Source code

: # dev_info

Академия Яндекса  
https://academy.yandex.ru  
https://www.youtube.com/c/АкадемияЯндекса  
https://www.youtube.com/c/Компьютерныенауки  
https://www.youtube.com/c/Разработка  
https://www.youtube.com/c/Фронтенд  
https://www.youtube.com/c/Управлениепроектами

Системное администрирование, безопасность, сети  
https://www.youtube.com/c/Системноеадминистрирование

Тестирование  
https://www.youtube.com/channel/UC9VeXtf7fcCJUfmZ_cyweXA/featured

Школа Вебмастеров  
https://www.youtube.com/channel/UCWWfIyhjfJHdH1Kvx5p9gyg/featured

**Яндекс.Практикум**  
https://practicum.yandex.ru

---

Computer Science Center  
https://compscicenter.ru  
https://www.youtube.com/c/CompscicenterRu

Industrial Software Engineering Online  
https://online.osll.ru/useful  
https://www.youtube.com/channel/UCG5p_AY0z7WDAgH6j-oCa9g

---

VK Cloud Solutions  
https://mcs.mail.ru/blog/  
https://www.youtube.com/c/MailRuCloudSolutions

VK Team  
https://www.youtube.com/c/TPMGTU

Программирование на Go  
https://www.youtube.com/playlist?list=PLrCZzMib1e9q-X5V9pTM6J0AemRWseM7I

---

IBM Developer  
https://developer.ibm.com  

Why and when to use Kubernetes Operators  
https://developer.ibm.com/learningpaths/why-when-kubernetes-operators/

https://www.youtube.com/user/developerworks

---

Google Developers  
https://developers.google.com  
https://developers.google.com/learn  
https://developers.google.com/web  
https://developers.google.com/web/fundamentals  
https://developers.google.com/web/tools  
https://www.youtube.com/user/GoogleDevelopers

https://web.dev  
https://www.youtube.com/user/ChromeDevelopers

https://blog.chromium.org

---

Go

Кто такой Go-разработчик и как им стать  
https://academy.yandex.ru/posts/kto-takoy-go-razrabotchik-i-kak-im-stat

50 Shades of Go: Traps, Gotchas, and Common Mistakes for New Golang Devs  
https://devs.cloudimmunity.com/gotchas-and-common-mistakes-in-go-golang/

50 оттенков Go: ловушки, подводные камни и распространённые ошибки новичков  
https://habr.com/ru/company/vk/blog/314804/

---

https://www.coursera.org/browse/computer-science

...

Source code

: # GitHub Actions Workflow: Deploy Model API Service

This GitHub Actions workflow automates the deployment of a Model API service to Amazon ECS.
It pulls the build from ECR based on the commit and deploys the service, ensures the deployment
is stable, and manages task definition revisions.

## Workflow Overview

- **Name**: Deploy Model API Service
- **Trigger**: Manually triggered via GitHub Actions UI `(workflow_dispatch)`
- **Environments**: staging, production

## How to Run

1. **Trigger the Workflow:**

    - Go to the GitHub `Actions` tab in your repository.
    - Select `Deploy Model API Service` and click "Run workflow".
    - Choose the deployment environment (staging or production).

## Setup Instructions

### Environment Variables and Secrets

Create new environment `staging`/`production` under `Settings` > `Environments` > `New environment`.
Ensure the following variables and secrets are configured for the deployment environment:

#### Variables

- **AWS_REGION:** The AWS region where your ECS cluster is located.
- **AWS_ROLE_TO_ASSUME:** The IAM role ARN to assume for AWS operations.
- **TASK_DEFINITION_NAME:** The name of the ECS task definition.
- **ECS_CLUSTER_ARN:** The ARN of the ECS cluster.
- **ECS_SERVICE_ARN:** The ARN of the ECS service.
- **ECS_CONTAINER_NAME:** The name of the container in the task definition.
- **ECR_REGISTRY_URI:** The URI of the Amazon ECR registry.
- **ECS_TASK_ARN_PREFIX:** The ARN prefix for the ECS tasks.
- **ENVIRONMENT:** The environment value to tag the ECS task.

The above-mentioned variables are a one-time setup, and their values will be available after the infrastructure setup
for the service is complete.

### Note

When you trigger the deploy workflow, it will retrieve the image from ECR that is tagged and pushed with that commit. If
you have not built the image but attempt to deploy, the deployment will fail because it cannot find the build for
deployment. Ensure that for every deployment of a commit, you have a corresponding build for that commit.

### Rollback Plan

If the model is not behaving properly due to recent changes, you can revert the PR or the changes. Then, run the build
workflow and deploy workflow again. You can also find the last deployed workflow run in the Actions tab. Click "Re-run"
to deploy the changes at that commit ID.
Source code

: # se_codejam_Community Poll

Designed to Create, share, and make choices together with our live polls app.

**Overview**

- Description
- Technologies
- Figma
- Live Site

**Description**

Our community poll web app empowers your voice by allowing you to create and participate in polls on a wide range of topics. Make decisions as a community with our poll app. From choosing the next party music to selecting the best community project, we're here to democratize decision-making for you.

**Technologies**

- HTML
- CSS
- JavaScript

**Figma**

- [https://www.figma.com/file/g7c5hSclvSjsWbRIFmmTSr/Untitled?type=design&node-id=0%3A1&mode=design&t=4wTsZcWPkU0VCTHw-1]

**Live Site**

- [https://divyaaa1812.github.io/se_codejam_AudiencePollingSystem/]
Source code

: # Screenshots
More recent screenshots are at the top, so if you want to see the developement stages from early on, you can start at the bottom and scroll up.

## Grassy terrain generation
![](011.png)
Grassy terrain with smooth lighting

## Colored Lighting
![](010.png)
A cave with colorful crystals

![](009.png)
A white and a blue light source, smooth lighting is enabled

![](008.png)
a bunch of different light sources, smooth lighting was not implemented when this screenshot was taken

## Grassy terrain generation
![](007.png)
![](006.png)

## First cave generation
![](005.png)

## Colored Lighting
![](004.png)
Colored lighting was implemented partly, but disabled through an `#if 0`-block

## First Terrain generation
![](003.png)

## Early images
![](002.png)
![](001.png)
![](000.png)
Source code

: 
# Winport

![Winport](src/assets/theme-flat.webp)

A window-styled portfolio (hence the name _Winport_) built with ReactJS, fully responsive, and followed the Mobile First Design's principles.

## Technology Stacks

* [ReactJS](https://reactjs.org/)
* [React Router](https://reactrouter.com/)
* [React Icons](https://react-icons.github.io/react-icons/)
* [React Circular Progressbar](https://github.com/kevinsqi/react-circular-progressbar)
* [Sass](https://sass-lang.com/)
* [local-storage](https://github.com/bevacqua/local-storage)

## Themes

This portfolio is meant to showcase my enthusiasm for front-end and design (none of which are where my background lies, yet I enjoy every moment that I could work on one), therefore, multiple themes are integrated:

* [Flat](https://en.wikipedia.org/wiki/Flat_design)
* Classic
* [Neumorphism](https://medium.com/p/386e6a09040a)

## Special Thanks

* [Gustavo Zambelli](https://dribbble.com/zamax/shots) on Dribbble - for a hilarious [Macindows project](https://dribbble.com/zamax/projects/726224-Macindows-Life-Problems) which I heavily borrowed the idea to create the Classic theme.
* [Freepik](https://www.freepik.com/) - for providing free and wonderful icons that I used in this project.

(What to do) Only lines with the word "cluster" are wanted; pull each of them from the records.

(Response)
- **AWS_REGION:** The AWS region where your ECS cluster is located.
- **ECS_CLUSTER_ARN:** The ARN of the ECS cluster.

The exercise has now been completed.